Eine unvollendete Fantasia für Glasharmonika, Flöte, Oboe, Viola und Violoncello, die Arie «Schon, lacht der holde Frühling», der Beginn eines langsamen Satzes zu einem Klavierkonzert, das Requiem - Mozart hinterliess manches Unfertige. Und Schloemer bettete die beiden Opernfragmente «L'oca del Cairo» und «Lo sposo deluso» klug in einen ebenso fragmentarischen Kontext.
«Irrfahrten», so die Dramaturgin Bettina Auer, frage danach, wie es möglich sei, sich als Künstler zu etablieren. Als freier Künstler notabene, der Mozart als einer der Ersten war, Dabei kombiniert Schloemer die Diskussion um Unabhängigkeit im künstlerischen Sinne mit dem für Mozart dringlichen Problem der finanziellen Unabhängigkeit von gönnerhaften Dienstherren. Das Fragment ist hier Zeichen künstlerischen Suchens. [...]

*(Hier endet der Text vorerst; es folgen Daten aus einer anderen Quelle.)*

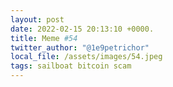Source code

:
 ```yaml
---
layout: post
date: 2022-02-15 20:13:10 +0000.
title: Meme #54
twitter_author: "@1e9petrichor"
local_file: /assets/images/54.jpeg
tags: sailboat bitcoin scam
---
```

[...] Der zweite Teil sodann: «Abendempfindung». Die Sopranistin Ann Murray, hochmusikalisch gestaltend, sowie der Tänzer Graham Smith und die erneut auftretende, durch ihre witzige Sprachhandhabung auffallende Marianne Hamre beleuchten als gleichartige Künstler-Ichs die Seelenräume des irrfahrenden Mozart. Das Dekor, nun blau, deutet ein Schwimmbad an (Bühne: Jens Kilian). Vor Spiegeln sich befragend, vervielfältigt noch durch die Videosequenzen des Duos Fettfilm, tritt uns ein manisch-depressiver Mozart entgegen. Entsprechende Briefstellen und traurige Musik skizzieren den Künstler als unverstandenes Genie. Als Klischee. Das aber muss Schloemer am Herzen gelegen haben, findet er für sein spartenübergreifendes Musiktanztheater hier doch stimmige Bilder. Der zögerlich auf dem Sprungbrett Stehende, der Tanzende, dem es immer wieder den Kopf auf den Erdboden herunterzieht - das sind Kostbarkeiten, die diesen Teil, ganz seinem Titel gemäss, als sensibel empfundenen Abend zeigen. Das Ende, es wird geschwommen und durch den Frühlingswald gegangen, signalisiert Aufbruch.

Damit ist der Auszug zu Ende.